I would caution to please not commit to the MKL/BLAS model in which the
library creates threads internally. It's a disaster for managing
oversubscription and affinity issues among groups of threads and/or
multiple processes (e.g., MPI). For example, a composable OpenMP
technique is for the caller who wants threaded execution to create the
thread team and explicitly give it to the library,
#pragma omp parallel
#pragma omp single
{
library_calls();
}
The library is then free to use constructs like omp taskgroup/taskloop
as granularity warrants; it will never utilize threads that the
application didn't explicitly give it.
I know Intel has put work into making TBB and OpenMP thread pools
interoperate, though this historically hasn't worked cleanly on other
platforms and thus may be a liability for Arrow to consider.
"Malakhov, Anton" <[email protected]> writes:
> Thanks Wes!
>
> Sounds like a good way to go! We'll create a demo, as you suggested,
> implementing a parallel execution model for a simple analytics pipeline that
> reads and processes the files. My only concern is about adding more pipeline
> breaker nodes and compute intensive operations into this demo because min/max
> are effectively no-ops fused into I/O scan node. What do you think about
> adding group-by into this picture, effectively implementing NY taxi and/or
> mortgage benchmarks? Ideally, I'd like to go even further and add sci-kit
> learn-like stuff for processing that data in order to demonstrate the
> co-existence side of the story. What do you think?

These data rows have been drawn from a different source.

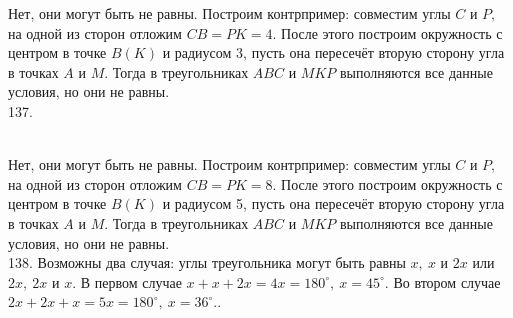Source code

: \documentclass[12pt]{article}
\begin{document}
Нет, они могут быть не равны. Построим контрпример: совместим углы $C$ и $P,$ на одной из сторон отложим $CB=PK=4.$ После этого построим окружность с центром в точке $B(K)$ и радиусом 3, пусть она пересечёт вторую сторону угла в точках $A$ и $M.$ Тогда в треугольниках $ABC$ и $MKP$ выполняются все данные условия, но они не равны.\\
137. \begin{figure}[ht!]
\end{figure}\\
Нет, они могут быть не равны. Построим контрпример: совместим углы $C$ и $P,$ на одной из сторон отложим $CB=PK=8.$ После этого построим окружность с центром в точке $B(K)$ и радиусом 5, пусть она пересечёт вторую сторону угла в точках $A$ и $M.$ Тогда в треугольниках $ABC$ и $MKP$ выполняются все данные условия, но они не равны.\\
138. Возможны два случая: углы треугольника могут быть равны $x,\ x$ и $2x$ или $2x,\ 2x$ и $x.$ В первом случае $x+x+2x=4x=180^\circ,\ x=45^\circ.$ Во втором случае $2x+2x+x=5x=180^\circ,\ x=36^\circ.$\newpage{}. \begin{figure}[ht!]
\end{figure}\\
\end{document}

> So, the idea of the prototype will be to validate the parallel execution
> model as the first step. After that, it'll help to shape API for both -
> execution nodes and the threading backend. Does it sound right to you?
>
> P.S. I can well understand your hesitation about using TBB directly and as
> non-optional dependency, thus I'm suggesting threading layers approach here.
> Please let me clarify myself, using TBB and nested parallelism is non-goal by
> itself. The goal is to build components of efficient execution model, which
> coexist well with each other and with all the other, external to Arrow,
> components of an applications. However, without a rich, composable, and
> mature parallel toolkit, it is hard to achieve and to focus on this goal.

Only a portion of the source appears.